Hauptfeind aller ist der „Liberalismus“, abgestritten wird allerdings durchweg – abgesehen von einigen Hardlinern in rechtsextremistischen Kleinstparteien – ein irgendwie gearteter „Rassismus“, denn dieser wird durch den insbesondere von der Identitären Bewegung popularisierten, schon in den 1970er Jahren präsenten Begriff des „Ethnopluralismus“ ersetzt. „Nation“ und „Volk“ sind – so Martin Lichtmesz, ein anderer Akteur der Neuen Rechten – die mit dem „Ethnopluralismus“ positiv zu besetzenden Begriffe. In der „illiberalen Demokratie“ eines Victor Orbán wäre das durchaus anschlussfähig.

Screenshot aus „Unter Fremden – eine Reise zu Europas Neuer Rechten“ von Manuel Gogos. Nutzung nur mit Zustimmung von Manuel Gogos.

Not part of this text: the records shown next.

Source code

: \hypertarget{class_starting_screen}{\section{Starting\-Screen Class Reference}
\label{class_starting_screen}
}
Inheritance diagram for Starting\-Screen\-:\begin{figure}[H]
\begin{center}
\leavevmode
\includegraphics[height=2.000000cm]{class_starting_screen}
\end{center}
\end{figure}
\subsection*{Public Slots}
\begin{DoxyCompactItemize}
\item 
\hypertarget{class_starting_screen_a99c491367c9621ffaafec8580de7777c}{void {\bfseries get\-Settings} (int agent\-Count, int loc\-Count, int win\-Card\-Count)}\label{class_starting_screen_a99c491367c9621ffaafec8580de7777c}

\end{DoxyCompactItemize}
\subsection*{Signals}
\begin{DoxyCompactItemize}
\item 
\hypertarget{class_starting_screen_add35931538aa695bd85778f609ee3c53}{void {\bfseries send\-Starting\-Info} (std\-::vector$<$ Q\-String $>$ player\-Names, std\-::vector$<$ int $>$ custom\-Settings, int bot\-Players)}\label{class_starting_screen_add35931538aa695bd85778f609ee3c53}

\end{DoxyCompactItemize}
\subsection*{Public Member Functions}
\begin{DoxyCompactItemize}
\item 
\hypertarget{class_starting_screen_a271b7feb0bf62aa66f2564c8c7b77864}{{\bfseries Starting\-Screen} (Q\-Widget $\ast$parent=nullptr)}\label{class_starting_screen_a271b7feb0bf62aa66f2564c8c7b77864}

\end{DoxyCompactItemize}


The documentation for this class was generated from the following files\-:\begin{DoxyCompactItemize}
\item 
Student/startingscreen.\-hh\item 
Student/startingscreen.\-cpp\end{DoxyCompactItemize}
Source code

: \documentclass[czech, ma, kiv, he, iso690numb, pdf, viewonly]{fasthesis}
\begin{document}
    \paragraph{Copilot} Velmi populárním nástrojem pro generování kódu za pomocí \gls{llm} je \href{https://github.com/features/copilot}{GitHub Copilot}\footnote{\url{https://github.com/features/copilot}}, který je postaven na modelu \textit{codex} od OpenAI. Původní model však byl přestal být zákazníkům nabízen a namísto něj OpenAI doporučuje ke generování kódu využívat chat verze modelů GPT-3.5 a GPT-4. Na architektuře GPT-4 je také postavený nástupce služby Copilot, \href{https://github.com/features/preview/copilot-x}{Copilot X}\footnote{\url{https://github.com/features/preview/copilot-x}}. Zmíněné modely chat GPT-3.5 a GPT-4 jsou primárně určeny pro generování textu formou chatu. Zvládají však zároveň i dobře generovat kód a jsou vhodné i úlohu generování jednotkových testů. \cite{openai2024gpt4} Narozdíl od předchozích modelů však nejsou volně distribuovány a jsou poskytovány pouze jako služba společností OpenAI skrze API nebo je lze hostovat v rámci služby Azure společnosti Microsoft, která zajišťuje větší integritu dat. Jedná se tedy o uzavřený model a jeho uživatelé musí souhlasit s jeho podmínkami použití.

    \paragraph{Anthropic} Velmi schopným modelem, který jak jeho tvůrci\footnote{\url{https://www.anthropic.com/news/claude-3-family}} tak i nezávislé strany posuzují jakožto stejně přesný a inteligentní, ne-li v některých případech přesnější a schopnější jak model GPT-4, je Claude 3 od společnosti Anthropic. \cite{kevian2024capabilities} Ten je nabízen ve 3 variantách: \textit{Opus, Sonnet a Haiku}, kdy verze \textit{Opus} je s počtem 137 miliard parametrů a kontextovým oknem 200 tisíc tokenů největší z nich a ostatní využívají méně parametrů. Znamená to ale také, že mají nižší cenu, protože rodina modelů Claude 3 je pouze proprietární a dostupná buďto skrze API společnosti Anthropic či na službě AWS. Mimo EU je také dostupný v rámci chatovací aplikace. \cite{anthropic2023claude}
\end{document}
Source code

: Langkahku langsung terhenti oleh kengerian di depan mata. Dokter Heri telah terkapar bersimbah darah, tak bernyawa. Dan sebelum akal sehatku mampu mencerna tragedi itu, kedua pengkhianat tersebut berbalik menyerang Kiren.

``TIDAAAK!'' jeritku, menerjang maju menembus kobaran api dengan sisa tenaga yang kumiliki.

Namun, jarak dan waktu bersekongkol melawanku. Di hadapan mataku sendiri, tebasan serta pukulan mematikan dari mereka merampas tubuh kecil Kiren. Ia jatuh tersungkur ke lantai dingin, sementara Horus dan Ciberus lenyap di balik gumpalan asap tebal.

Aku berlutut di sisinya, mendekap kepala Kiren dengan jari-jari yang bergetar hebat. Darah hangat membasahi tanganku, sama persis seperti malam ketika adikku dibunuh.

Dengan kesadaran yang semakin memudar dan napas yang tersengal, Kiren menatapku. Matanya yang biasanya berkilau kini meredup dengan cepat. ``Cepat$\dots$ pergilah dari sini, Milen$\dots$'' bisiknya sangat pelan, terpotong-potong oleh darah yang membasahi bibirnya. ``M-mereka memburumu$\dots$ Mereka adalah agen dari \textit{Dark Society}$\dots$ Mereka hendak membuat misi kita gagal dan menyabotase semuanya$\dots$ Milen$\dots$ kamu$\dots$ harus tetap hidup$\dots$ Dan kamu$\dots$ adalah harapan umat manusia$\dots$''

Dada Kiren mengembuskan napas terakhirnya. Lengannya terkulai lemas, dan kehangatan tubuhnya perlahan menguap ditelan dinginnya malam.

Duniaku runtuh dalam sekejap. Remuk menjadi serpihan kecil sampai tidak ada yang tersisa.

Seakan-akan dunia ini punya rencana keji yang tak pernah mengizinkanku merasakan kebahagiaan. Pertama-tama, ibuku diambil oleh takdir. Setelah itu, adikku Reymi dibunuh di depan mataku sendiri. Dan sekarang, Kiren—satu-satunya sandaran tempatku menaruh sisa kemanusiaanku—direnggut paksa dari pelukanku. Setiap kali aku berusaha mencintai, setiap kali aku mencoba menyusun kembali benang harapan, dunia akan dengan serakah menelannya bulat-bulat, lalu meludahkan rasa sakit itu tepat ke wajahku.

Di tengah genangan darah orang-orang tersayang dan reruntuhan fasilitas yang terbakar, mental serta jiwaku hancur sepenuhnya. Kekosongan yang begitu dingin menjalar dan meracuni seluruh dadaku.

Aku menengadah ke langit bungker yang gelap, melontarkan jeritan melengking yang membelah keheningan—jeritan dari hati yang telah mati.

Manuel Gogos hat in seiner 2017 veröffentlichten Dokumentation „Unter Fremden – eine Reise zu Europas Neuer Rechten“ mit Vertreter*innen der Neuen Rechten in Deutschland und Frankreich gesprochen, darunter Götz Kubitschek, Martin Sellner, Renaud Camus, dem Erfinder des „grand remplacement“, und Joël Labruyère, dem ideologischen Kopf der Frauenband „Les Brigandes“. Der Franzose Pierre Larti fordert „eine neue Reconquista“, rechtsextreme Begriffe werden weichgespült, aus „Ausländer raus“ wird „Remigration“, aus „Volkstod“ der „Große Austausch“, alles – so Manuel Gogos möglichst „mainstreamkompatibel“. Dazu gehört auch die Übernahme linker Aktionsformen wie beispielsweise die Besetzung des Brandenburger Tors durch die Identitäre Bewegung, die an eine frühere Besetzung des Tores durch Aktivist*innen von Greenpeace erinnern sollte.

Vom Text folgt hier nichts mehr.